Da inizio mandato i gruppi di minoranza hanno puntato solo a un allungamento dei tempi del confronto, non avendo un disegno di governo alternativo e cercando di rendere più difficile amministrare a chi ha avuto la maggioranza dei consensi. La sintesi di una decina di mesi di attività dell’opposizione è tutta qui. Da inizio mandato non c’è una pratica presentata dalla giunta o un documento presentato dai gruppi di maggioranza che non sia stato approvato. Diversi consigli comunali si sono chiusi con la sola maggioranza presente, dato che le minoranze hanno abbandonato l’aula. Senza aver la forze di interrompere i lavori della seduta. Il resto sono discorsi.
Se guardiamo i numeri, anziché i discorsi, il quadro è chiaro. Con le due sedute della prossima settimana il numero di consigli comunali di questi 9 mesi raggiunge quota 21. Superiamo così i numeri delle sedute annue del consiglio del 2017, 2018 e 2019, avendo ancora tre mesi davanti.
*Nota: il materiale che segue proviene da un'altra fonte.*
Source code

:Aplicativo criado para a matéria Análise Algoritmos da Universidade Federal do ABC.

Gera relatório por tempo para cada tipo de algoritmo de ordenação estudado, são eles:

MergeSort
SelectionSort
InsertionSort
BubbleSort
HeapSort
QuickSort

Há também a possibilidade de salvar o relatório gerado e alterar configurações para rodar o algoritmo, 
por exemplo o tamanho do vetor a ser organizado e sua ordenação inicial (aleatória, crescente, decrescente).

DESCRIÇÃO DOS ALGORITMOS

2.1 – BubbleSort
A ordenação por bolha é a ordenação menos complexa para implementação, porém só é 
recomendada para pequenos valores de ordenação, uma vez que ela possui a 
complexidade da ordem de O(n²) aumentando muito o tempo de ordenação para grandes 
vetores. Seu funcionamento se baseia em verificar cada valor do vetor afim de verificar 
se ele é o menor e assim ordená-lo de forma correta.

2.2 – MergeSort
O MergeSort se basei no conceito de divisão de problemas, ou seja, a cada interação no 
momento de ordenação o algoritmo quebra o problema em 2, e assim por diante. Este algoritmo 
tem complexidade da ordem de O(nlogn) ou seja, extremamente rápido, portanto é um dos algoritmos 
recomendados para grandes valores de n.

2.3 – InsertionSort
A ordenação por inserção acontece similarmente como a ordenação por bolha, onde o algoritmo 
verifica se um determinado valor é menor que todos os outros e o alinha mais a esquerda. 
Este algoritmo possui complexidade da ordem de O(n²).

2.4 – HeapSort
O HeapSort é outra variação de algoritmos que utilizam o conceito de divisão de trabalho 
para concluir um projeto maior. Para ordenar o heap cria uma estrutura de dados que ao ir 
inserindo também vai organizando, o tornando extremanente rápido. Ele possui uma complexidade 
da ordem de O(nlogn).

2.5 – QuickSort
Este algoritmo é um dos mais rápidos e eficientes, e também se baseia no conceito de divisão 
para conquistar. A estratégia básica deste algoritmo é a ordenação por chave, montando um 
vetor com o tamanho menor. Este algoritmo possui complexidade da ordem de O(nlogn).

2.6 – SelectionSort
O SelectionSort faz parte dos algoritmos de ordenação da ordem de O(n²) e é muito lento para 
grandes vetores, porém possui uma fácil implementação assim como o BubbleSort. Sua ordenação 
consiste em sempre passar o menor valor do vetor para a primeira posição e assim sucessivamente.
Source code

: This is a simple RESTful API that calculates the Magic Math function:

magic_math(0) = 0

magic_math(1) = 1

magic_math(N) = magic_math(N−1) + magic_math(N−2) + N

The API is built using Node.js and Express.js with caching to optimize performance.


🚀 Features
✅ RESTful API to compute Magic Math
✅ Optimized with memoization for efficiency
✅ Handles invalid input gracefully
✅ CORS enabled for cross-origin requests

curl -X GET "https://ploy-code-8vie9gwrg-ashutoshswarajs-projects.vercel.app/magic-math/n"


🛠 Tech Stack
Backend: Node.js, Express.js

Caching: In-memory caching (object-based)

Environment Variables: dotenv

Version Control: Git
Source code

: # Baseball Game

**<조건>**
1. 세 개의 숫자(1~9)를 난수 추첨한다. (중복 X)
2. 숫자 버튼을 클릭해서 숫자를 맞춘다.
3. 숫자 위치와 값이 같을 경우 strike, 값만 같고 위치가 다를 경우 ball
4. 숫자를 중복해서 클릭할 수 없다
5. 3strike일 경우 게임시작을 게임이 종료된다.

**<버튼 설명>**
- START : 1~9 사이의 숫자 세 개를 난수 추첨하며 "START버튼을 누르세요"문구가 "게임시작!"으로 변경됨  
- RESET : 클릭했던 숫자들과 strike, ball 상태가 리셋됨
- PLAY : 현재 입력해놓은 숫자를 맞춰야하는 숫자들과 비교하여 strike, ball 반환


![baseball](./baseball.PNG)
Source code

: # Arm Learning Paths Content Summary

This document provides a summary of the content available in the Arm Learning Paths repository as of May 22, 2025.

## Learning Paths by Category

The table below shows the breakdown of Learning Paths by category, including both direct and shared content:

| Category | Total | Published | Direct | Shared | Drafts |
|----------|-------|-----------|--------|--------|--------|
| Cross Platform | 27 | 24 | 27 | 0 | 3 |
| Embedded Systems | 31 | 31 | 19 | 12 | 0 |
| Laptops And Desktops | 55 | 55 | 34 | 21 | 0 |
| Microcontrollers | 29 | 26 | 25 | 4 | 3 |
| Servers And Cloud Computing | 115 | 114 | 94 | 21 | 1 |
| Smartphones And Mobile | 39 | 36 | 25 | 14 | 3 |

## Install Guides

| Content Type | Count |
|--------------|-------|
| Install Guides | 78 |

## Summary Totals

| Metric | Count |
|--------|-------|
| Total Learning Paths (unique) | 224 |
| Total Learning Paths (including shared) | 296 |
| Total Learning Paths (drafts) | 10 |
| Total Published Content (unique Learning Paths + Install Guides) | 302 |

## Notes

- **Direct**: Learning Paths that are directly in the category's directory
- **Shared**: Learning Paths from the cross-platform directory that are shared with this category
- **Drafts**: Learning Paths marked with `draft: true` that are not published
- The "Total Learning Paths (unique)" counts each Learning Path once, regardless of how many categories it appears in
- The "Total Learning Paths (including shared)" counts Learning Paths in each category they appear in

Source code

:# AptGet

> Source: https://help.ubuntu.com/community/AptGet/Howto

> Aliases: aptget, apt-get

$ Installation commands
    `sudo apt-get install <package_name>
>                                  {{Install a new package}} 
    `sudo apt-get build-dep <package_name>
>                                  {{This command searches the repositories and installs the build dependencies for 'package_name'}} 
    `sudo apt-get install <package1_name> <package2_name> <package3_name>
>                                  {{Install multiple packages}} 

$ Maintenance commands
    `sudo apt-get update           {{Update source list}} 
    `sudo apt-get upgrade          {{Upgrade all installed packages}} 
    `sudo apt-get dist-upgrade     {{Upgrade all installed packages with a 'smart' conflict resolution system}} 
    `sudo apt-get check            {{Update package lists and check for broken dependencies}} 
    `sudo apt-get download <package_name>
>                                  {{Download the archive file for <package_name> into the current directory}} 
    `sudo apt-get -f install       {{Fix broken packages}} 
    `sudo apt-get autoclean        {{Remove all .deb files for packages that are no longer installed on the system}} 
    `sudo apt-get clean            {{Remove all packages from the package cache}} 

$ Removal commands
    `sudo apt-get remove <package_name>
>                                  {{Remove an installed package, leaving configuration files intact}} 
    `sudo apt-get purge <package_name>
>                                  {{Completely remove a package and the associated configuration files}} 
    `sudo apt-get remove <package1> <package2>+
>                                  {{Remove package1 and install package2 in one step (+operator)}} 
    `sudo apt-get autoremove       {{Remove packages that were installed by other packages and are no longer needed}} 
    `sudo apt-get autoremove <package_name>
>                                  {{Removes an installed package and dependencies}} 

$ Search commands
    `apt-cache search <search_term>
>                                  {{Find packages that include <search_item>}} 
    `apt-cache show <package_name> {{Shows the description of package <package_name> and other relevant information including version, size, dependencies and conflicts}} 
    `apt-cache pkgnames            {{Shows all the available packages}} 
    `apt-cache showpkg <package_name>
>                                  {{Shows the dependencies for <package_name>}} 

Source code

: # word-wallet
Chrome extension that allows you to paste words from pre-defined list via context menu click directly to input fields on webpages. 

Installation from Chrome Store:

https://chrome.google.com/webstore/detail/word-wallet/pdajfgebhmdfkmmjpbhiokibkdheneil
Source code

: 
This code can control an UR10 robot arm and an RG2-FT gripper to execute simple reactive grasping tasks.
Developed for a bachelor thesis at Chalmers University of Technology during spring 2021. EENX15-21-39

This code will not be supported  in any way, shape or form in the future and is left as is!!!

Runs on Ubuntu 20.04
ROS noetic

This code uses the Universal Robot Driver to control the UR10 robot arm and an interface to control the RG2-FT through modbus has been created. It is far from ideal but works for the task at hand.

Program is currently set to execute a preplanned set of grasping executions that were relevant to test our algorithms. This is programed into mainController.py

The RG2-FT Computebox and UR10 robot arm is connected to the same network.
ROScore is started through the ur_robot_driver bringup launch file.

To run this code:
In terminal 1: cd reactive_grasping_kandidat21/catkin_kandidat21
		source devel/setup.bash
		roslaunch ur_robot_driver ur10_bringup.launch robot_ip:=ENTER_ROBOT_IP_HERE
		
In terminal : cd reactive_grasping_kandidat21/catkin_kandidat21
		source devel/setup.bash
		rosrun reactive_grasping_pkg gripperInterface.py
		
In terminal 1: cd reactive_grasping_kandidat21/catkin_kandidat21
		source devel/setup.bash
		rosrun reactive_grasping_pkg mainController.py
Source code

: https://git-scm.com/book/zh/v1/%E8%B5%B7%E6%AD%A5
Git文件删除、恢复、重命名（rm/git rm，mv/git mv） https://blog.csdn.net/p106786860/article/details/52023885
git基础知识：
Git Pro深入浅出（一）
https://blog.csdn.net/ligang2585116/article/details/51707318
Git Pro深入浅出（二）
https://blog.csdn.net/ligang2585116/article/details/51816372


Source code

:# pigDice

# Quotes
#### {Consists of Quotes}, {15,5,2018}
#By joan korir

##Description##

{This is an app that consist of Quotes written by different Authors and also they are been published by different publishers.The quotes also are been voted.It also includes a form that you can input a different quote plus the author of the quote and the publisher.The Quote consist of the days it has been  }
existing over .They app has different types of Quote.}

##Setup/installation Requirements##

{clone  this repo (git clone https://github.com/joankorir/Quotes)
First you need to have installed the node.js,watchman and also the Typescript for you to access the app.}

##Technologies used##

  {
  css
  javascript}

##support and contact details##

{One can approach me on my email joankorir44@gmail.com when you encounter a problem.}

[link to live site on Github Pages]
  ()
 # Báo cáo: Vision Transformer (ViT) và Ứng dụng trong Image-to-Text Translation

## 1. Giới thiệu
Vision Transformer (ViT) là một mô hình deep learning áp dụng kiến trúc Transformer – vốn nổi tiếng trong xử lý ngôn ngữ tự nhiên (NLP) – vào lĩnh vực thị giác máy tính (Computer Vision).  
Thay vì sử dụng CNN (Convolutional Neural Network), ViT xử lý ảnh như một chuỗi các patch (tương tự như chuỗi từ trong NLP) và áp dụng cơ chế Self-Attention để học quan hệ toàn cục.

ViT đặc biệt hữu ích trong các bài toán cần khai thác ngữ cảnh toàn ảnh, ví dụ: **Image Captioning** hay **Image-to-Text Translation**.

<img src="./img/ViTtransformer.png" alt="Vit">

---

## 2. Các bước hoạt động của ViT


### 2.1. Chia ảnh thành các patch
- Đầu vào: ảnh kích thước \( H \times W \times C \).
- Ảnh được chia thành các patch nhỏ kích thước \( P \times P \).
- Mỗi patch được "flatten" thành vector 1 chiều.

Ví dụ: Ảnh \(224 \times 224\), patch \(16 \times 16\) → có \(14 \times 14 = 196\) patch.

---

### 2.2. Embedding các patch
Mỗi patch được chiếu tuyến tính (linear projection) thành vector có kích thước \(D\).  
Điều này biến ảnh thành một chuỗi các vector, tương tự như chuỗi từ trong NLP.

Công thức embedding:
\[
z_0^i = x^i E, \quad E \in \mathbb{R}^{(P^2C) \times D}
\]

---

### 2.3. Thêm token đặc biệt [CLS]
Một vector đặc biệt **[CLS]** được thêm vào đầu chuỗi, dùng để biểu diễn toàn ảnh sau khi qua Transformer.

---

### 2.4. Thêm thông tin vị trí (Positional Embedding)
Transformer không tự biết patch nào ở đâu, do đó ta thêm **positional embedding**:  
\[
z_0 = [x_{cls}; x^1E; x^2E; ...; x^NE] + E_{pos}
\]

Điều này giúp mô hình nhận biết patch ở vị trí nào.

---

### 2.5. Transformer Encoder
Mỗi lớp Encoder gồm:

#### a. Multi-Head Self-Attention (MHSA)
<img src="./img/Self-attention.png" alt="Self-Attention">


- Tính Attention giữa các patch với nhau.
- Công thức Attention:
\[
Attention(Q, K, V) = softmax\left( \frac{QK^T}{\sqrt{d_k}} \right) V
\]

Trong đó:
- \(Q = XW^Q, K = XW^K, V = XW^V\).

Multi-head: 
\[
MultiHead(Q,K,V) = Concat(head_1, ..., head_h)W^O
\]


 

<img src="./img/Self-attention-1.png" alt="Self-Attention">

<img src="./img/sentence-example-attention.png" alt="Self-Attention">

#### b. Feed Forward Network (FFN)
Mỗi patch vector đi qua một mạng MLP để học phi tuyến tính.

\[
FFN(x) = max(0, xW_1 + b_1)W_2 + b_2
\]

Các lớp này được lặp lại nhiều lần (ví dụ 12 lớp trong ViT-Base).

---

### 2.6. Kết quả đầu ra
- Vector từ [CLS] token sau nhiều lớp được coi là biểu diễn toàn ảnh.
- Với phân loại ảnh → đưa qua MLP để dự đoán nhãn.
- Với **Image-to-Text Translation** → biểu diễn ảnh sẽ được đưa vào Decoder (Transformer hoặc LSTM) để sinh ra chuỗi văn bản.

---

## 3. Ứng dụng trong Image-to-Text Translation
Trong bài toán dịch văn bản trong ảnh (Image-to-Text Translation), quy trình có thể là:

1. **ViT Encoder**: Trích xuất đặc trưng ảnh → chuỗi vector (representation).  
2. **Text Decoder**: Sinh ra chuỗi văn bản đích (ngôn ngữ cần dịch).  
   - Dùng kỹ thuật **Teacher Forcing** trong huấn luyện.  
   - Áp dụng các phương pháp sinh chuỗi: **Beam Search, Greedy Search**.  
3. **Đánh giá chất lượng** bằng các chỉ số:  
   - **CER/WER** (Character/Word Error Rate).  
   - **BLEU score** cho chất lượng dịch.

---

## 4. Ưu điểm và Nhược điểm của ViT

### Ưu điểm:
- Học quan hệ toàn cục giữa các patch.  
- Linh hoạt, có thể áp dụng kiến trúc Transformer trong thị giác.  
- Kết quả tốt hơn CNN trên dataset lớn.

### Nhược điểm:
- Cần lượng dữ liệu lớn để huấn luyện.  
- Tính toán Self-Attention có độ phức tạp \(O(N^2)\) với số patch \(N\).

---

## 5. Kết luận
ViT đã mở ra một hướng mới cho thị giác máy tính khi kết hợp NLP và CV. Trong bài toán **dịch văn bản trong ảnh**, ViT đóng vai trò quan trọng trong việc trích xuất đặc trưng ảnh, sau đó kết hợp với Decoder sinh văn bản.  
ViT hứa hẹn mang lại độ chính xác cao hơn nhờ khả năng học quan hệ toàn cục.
Risulta evidente la quantità maggiore di lavoro messa in campo da questa amministrazione. Solo di passaggio cito i 15milioni che il ministero delle infrastrutture ci sta riconoscendo per la proposta progettuale legata al bando Pinqua, che vanno a raddoppiare la cifra che il nostro comune può stanziare in un mandato sul fronte delle opere pubbliche.
Per auto-decoro sarebbe poi il caso che le minoranze non parlassero della Polizia Municipale. Nel 2016 basarono la loro campagna elettorale sul vigile di quartiere, nel 2020 hanno lasciato l’amministrazione con un Comando di Polizia Municipale senza comandante, dopo mesi in cui l’unico dibattito sul tema era legato ad accuse di offese al corpo da parte del vicesindaco facente funzione.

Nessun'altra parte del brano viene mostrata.